**Description of the task**: Without the images, print all the entries below exactly as given.

**Collection entries**:

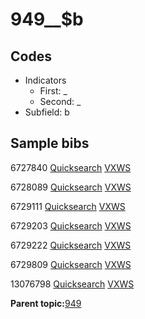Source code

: # 949\_\_$b

## Codes

-   Indicators
    -   First: \_
    -   Second: \_
-   Subfield: b

## Sample bibs

6727840 [Quicksearch](https://search.library.yale.edu/catalog/6727840) [VXWS](http://prodorbis.library.yale.edu:7014/vxws/GetHoldingsService?bibId=6727840)

6728089 [Quicksearch](https://search.library.yale.edu/catalog/6728089) [VXWS](http://prodorbis.library.yale.edu:7014/vxws/GetHoldingsService?bibId=6728089)

6729111 [Quicksearch](https://search.library.yale.edu/catalog/6729111) [VXWS](http://prodorbis.library.yale.edu:7014/vxws/GetHoldingsService?bibId=6729111)

6729203 [Quicksearch](https://search.library.yale.edu/catalog/6729203) [VXWS](http://prodorbis.library.yale.edu:7014/vxws/GetHoldingsService?bibId=6729203)

6729222 [Quicksearch](https://search.library.yale.edu/catalog/6729222) [VXWS](http://prodorbis.library.yale.edu:7014/vxws/GetHoldingsService?bibId=6729222)

6729809 [Quicksearch](https://search.library.yale.edu/catalog/6729809) [VXWS](http://prodorbis.library.yale.edu:7014/vxws/GetHoldingsService?bibId=6729809)

13076798 [Quicksearch](https://search.library.yale.edu/catalog/13076798) [VXWS](http://prodorbis.library.yale.edu:7014/vxws/GetHoldingsService?bibId=13076798)

**Parent topic:**[949](../../tags/949/949.md)

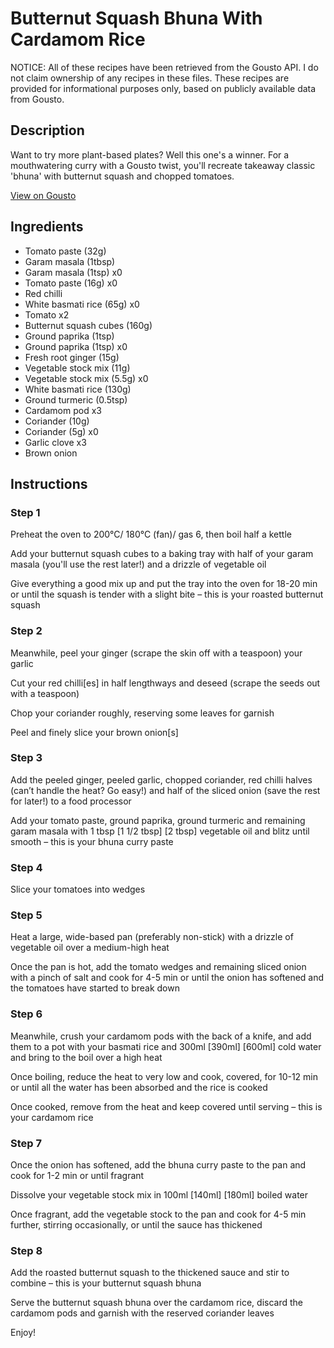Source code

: # Butternut Squash Bhuna With Cardamom Rice

NOTICE: All of these recipes have been retrieved from the Gousto API. I do not claim ownership of any recipes in these files. These recipes are provided for informational purposes only, based on publicly available data from Gousto.

## Description

Want to try more plant-based plates? Well this one's a winner. For a mouthwatering curry with a Gousto twist, you'll recreate takeaway classic 'bhuna' with butternut squash and chopped tomatoes.

[View on Gousto](https://www.gousto.co.uk/recipes/cookbook/butternut-squash-bhuna-cardamom-rice)

## Ingredients

- Tomato paste (32g)
- Garam masala (1tbsp)
- Garam masala (1tsp) x0
- Tomato paste (16g) x0
- Red chilli
- White basmati rice (65g) x0
- Tomato x2
- Butternut squash cubes (160g)
- Ground paprika (1tsp)
- Ground paprika (1tsp) x0
- Fresh root ginger (15g)
- Vegetable stock mix (11g)
- Vegetable stock mix (5.5g) x0
- White basmati rice (130g)
- Ground turmeric (0.5tsp)
- Cardamom pod x3
- Coriander (10g)
- Coriander (5g) x0
- Garlic clove x3
- Brown onion

## Instructions


### Step 1

Preheat the oven to 200°C/ 180°C (fan)/ gas 6, then boil half a kettle

Add your butternut squash cubes to a baking tray with half of your garam masala (you'll use the rest later!) and a drizzle of vegetable oil

Give everything a good mix up and put the tray into the oven for 18-20 min or until the squash is tender with a slight bite – this is your roasted butternut squash


### Step 2

Meanwhile, peel your ginger (scrape the skin off with a teaspoon) your garlic

Cut your red chilli[es] in half lengthways and deseed (scrape the seeds out with a teaspoon)

Chop your coriander roughly, reserving some leaves for garnish

Peel and finely slice your brown onion[s]


### Step 3

Add the peeled ginger, peeled garlic, chopped coriander, red chilli halves (can’t handle the heat? Go easy!) and half of the sliced onion (save the rest for later!) to a food processor

Add your tomato paste, ground paprika, ground turmeric and remaining garam masala with 1 tbsp <span class="text-purple">[1 1/2 tbsp]</span><span class="text-danger"> [2 tbsp] </span>vegetable oil and blitz until smooth – this is your bhuna curry paste


### Step 4

Slice your tomatoes into wedges


### Step 5

Heat a large, wide-based pan (preferably non-stick) with a drizzle of<span class="text-danger"> </span>vegetable oil over a medium-high heat

Once the pan is hot, add the tomato wedges and remaining sliced onion with a pinch of salt and cook for 4-5 min or until the onion has softened and the tomatoes have started to break down


### Step 6

Meanwhile, crush your cardamom pods with the back of a knife, and add them to a pot with your basmati rice and 300ml <span class="text-purple">[390ml] </span><span class="text-danger">[600ml]</span> cold water and bring to the boil over a high heat

Once boiling, reduce the heat to very low and cook, covered, for 10-12 min or until all the water has been absorbed and the rice is cooked

Once cooked, remove from the heat and keep covered until serving – this is your cardamom rice


### Step 7

Once the onion has softened, add the bhuna curry paste to the pan and cook for 1-2 min or until fragrant

Dissolve your vegetable stock mix in 100ml <span class="text-purple">[140ml]</span> <span class="text-danger">[180ml]</span> boiled water

Once fragrant, add the vegetable stock to the pan and cook for 4-5 min further, stirring occasionally, or until the sauce has thickened

### Step 8

Add the roasted butternut squash to the thickened sauce and stir to combine – this is your butternut squash bhuna

Serve the butternut squash bhuna over the cardamom rice, discard the cardamom pods and garnish with the reserved coriander leaves

Enjoy!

**Output**:
Source code

: # 949\_\_$b

## Codes

-   Indicators
    -   First: \_
    -   Second: \_
-   Subfield: b

## Sample bibs

6727840 [Quicksearch](https://search.library.yale.edu/catalog/6727840) [VXWS](http://prodorbis.library.yale.edu:7014/vxws/GetHoldingsService?bibId=6727840)

6728089 [Quicksearch](https://search.library.yale.edu/catalog/6728089) [VXWS](http://prodorbis.library.yale.edu:7014/vxws/GetHoldingsService?bibId=6728089)

6729111 [Quicksearch](https://search.library.yale.edu/catalog/6729111) [VXWS](http://prodorbis.library.yale.edu:7014/vxws/GetHoldingsService?bibId=6729111)

6729203 [Quicksearch](https://search.library.yale.edu/catalog/6729203) [VXWS](http://prodorbis.library.yale.edu:7014/vxws/GetHoldingsService?bibId=6729203)

6729222 [Quicksearch](https://search.library.yale.edu/catalog/6729222) [VXWS](http://prodorbis.library.yale.edu:7014/vxws/GetHoldingsService?bibId=6729222)

6729809 [Quicksearch](https://search.library.yale.edu/catalog/6729809) [VXWS](http://prodorbis.library.yale.edu:7014/vxws/GetHoldingsService?bibId=6729809)

13076798 [Quicksearch](https://search.library.yale.edu/catalog/13076798) [VXWS](http://prodorbis.library.yale.edu:7014/vxws/GetHoldingsService?bibId=13076798)

**Parent topic:**[949](../../tags/949/949.md)

Source code

: # Butternut Squash Bhuna With Cardamom Rice

NOTICE: All of these recipes have been retrieved from the Gousto API. I do not claim ownership of any recipes in these files. These recipes are provided for informational purposes only, based on publicly available data from Gousto.

## Description

Want to try more plant-based plates? Well this one's a winner. For a mouthwatering curry with a Gousto twist, you'll recreate takeaway classic 'bhuna' with butternut squash and chopped tomatoes.

[View on Gousto](https://www.gousto.co.uk/recipes/cookbook/butternut-squash-bhuna-cardamom-rice)

## Ingredients

- Tomato paste (32g)
- Garam masala (1tbsp)
- Garam masala (1tsp) x0
- Tomato paste (16g) x0
- Red chilli
- White basmati rice (65g) x0
- Tomato x2
- Butternut squash cubes (160g)
- Ground paprika (1tsp)
- Ground paprika (1tsp) x0
- Fresh root ginger (15g)
- Vegetable stock mix (11g)
- Vegetable stock mix (5.5g) x0
- White basmati rice (130g)
- Ground turmeric (0.5tsp)
- Cardamom pod x3
- Coriander (10g)
- Coriander (5g) x0
- Garlic clove x3
- Brown onion

## Instructions


### Step 1

Preheat the oven to 200°C/ 180°C (fan)/ gas 6, then boil half a kettle

Add your butternut squash cubes to a baking tray with half of your garam masala (you'll use the rest later!) and a drizzle of vegetable oil

Give everything a good mix up and put the tray into the oven for 18-20 min or until the squash is tender with a slight bite – this is your roasted butternut squash


### Step 2

Meanwhile, peel your ginger (scrape the skin off with a teaspoon) your garlic

Cut your red chilli[es] in half lengthways and deseed (scrape the seeds out with a teaspoon)

Chop your coriander roughly, reserving some leaves for garnish

Peel and finely slice your brown onion[s]


### Step 3

Add the peeled ginger, peeled garlic, chopped coriander, red chilli halves (can’t handle the heat? Go easy!) and half of the sliced onion (save the rest for later!) to a food processor

Add your tomato paste, ground paprika, ground turmeric and remaining garam masala with 1 tbsp <span class="text-purple">[1 1/2 tbsp]</span><span class="text-danger"> [2 tbsp] </span>vegetable oil and blitz until smooth – this is your bhuna curry paste


### Step 4

Slice your tomatoes into wedges


### Step 5

Heat a large, wide-based pan (preferably non-stick) with a drizzle of<span class="text-danger"> </span>vegetable oil over a medium-high heat

Once the pan is hot, add the tomato wedges and remaining sliced onion with a pinch of salt and cook for 4-5 min or until the onion has softened and the tomatoes have started to break down


### Step 6

Meanwhile, crush your cardamom pods with the back of a knife, and add them to a pot with your basmati rice and 300ml <span class="text-purple">[390ml] </span><span class="text-danger">[600ml]</span> cold water and bring to the boil over a high heat

Once boiling, reduce the heat to very low and cook, covered, for 10-12 min or until all the water has been absorbed and the rice is cooked

Once cooked, remove from the heat and keep covered until serving – this is your cardamom rice


### Step 7

Once the onion has softened, add the bhuna curry paste to the pan and cook for 1-2 min or until fragrant

Dissolve your vegetable stock mix in 100ml <span class="text-purple">[140ml]</span> <span class="text-danger">[180ml]</span> boiled water

Once fragrant, add the vegetable stock to the pan and cook for 4-5 min further, stirring occasionally, or until the sauce has thickened

### Step 8

Add the roasted butternut squash to the thickened sauce and stir to combine – this is your butternut squash bhuna

Serve the butternut squash bhuna over the cardamom rice, discard the cardamom pods and garnish with the reserved coriander leaves

Enjoy!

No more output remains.